Even after fixing some “how did I not see that error?” type problems, the mock component was still crashing, and the only way that could happen is if the queries being sent were too large (over 512 bytes), the query was corrupted or malformed and could not be decoded, or if the query wasn't the single query type supported by the mock component. And there was no way any of that could happen. We controlled all the data!

Or so I thought.

It turns out the mock component was receiving God knows what from random computers on the Internet, which is incredible when the computer the mock component is running on doesn't have a public IP address!

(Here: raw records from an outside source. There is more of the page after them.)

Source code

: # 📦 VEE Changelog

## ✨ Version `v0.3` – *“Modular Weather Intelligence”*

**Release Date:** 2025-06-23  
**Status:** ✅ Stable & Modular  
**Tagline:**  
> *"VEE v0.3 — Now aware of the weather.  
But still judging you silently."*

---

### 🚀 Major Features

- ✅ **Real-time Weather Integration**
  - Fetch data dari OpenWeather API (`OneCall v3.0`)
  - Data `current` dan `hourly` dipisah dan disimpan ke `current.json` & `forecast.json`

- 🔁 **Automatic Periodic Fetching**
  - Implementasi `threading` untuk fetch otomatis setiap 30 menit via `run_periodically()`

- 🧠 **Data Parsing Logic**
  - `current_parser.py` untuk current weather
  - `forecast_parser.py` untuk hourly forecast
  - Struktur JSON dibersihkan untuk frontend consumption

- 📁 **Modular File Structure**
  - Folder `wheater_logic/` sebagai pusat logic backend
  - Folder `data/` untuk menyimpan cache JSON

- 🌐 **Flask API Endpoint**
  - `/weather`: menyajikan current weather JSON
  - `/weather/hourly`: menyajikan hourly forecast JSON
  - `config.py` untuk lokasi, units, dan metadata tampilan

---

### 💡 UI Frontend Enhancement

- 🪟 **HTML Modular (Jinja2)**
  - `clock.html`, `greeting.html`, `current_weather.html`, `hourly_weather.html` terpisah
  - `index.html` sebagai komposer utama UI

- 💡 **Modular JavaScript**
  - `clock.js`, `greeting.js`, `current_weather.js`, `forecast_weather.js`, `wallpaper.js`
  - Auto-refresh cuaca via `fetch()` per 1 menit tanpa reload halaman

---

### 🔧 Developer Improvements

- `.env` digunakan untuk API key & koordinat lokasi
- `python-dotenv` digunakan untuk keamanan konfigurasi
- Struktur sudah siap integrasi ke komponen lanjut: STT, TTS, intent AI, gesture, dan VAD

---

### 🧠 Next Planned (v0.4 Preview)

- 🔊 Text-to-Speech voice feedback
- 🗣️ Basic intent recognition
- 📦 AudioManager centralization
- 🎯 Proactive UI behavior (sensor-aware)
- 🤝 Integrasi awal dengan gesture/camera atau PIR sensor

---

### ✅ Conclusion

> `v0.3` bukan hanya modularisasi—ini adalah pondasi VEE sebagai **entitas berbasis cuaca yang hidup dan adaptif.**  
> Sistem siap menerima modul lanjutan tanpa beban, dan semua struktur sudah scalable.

Well, okay, it does have a public address, but it's a public IPv6 address, but the queries causing the crashes were all coming from IPv4 addresses.

Wow.

About the only thing I got to explain that behavior is the IPv6 address is routed via a tunnel, and perhaps there's some routing leakage that lets public IPv4 packets through. Other than that, I got nothing.

At the very least, I did fix the dodgy error handling so the mock component doesn't crash from data that it shouldn't get.


A trip to the hospital

Bunny was in the process of cutting up an old computer desk on the back porch with a sawzall when a chunk fell off in such a way not to break her big toe, but rip the nail off of it (ugh).

[It is perhaps a bad idea to cut heavy objects while not wearing steel tipped shoes.]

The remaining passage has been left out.